That there will be some sort of economic recovery from the COVID-19 pandemic is not in doubt. But the fight that is shaping up is between those who want to go roaring back to the past by promoting fossil fuels and ditching environmental protections and those who want to use this opportunity to bounce forward instead to a green, just and healthy recovery.
So what would the economic recovery look like if health mattered? The director general of the World Health Organization, Dr. Tedros Ghebreyesus, has some ideas. In an address to the World Health Assembly in mid-May, he discussed the need for a healthy and green recovery, noting that “going back to ‘normal’ is not good enough.”

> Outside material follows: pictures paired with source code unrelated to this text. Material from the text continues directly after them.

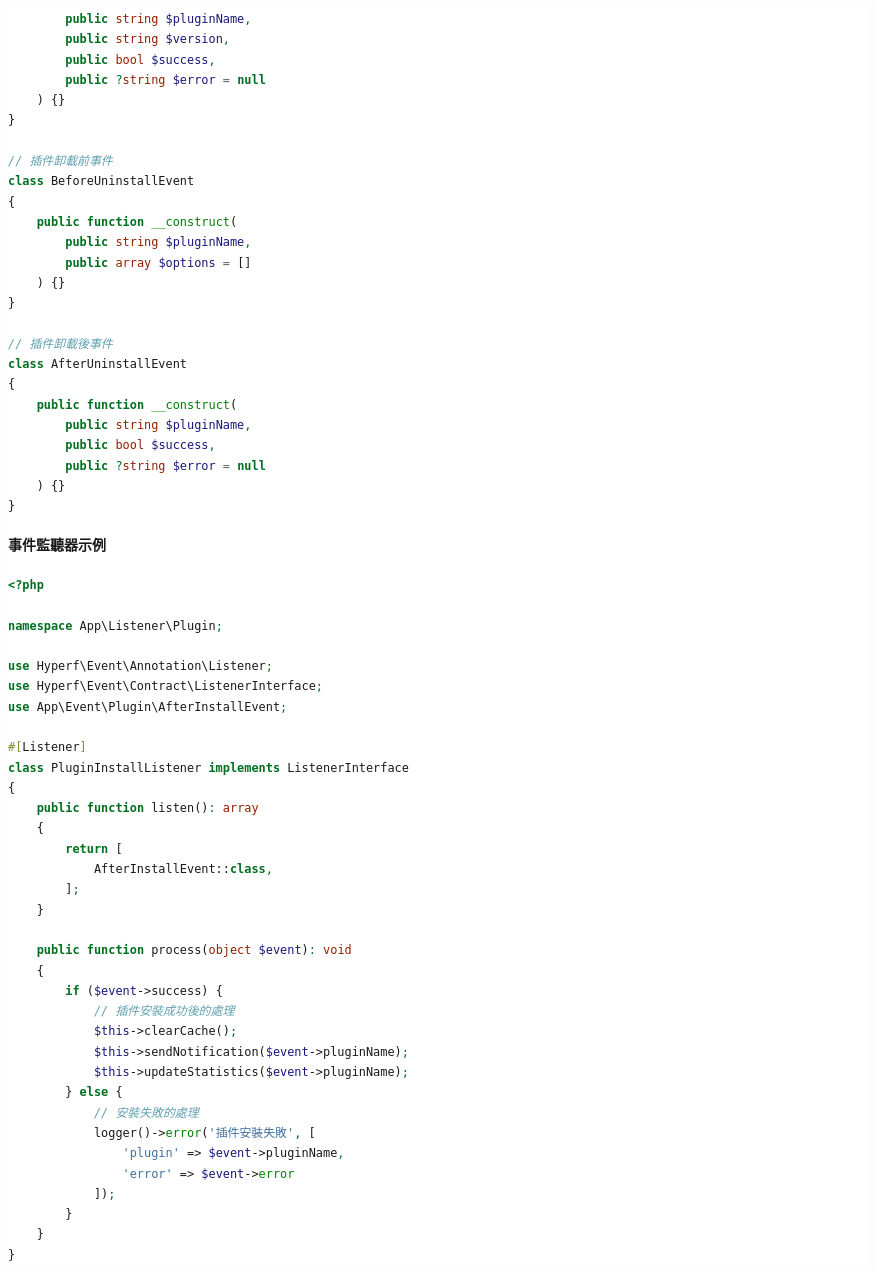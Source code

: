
 ```php
        public string $pluginName,
        public string $version,
        public bool $success,
        public ?string $error = null
    ) {}
}

// 插件卸載前事件
class BeforeUninstallEvent
{
    public function __construct(
        public string $pluginName,
        public array $options = []
    ) {}
}

// 插件卸載後事件
class AfterUninstallEvent
{
    public function __construct(
        public string $pluginName,
        public bool $success,
        public ?string $error = null
    ) {}
}
```

#### 事件監聽器示例

```php
<?php

namespace App\Listener\Plugin;

use Hyperf\Event\Annotation\Listener;
use Hyperf\Event\Contract\ListenerInterface;
use App\Event\Plugin\AfterInstallEvent;

#[Listener]
class PluginInstallListener implements ListenerInterface
{
    public function listen(): array
    {
        return [
            AfterInstallEvent::class,
        ];
    }

    public function process(object $event): void
    {
        if ($event->success) {
            // 插件安裝成功後的處理
            $this->clearCache();
            $this->sendNotification($event->pluginName);
            $this->updateStatistics($event->pluginName);
        } else {
            // 安裝失敗的處理
            logger()->error('插件安裝失敗', [
                'plugin' => $event->pluginName,
                'error' => $event->error
            ]);
        }
    }
}
```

Governments are committing trillions of dollars to support people during the pandemic, he said, and to “eventually resuscitate economy activity.”
The ways in which these vast sums are allocated “have the potential to shape the way we live our lives, work and consume for years to come.” But there is a danger we will “lock in economic-development patterns that will do permanent and escalating damage to the ecological systems that sustain all human health.”
So he called on governments to instead “promote a healthier, fairer, and greener world” and identified a six-part prescription for a healthy, green recovery. The first is to protect and preserve nature, which is “the source of human health.” Second, governments need to invest in essential services, in particular water and sanitation.
Third, he said, we need to ensure a quick transition to a healthy energy system, not only because fossil fuel combustion causes climate change, but because it also causes two-thirds of outdoor air pollution.
Around the world, “over 90 per cent of people breathe outdoor air with pollution levels exceeding WHO air quality guideline values.”
The transition to a clean-energy system would “improve air quality to such an extent that the resulting health gains would repay the cost of the investment twice over.”
Linked to this is the sixth element of the prescription: “Stop using taxpayers’ money to fund pollution.”
He is referring here to the amount spent subsidizing the fossil-fuel industry, about $400 billion US every year. But added to that are the costs of the harm to health and the environment caused by fossil-fuel use, which he pegs at more than $5 trillion US every year.
These costs are not included in the price of fossil fuels, amounting to a hidden subsidy greater than the amount all governments in the world spend on health care.
Rounding off the prescription for a healthy and green future are recommendations to promote healthy, sustainable food systems and build healthy, liveable cities.
Transitioning to a diet that meets the WHO healthy diet guidelines “would save millions of lives, reduce disease risks, and bring major reductions in global greenhouse gas emissions,” while cities need to be designed for public transport, walking and cycling, rather than the private car.
Ghebreyesus is not alone in his views. Last week, a letter went to the G20 leaders calling for a healthy recovery in line with his prescription.
The letter came from more than 350 organizations representing more than 40 million health professionals and more than 4,500 individual health professionals from 90 different countries.
It stated “a truly healthy recovery will not allow pollution to continue to cloud the air we breathe and the water we drink. It will not permit unabated climate change and deforestation.”
In addition, the letter added, we must look after the vulnerable, and ensure workers are well paid.
Among the 18 organizations in Canada that signed the letter are the Canadian Medical Association, the Canadian Nurses Association, the College of Family Physicians of Canada and the Royal College of Physicians and Surgeons, as well as organizations one would expect, such as Canadian Nurses for the Environment and the Canadian Association of Physicians for the Environment.
The latter has also sent a petition to Prime Minister Justin Trudeau calling for a healthy recovery in Canada.
We need to push our elected leaders to pay heed to this health advice, ensuring that the recovery from the recession induced by our response to COVID-19 is a healthy, green and just recovery.
Dr. Trevor Hancock is a retired professor and senior scholar at the University of Victoria’s School of Public Health and Social Policy.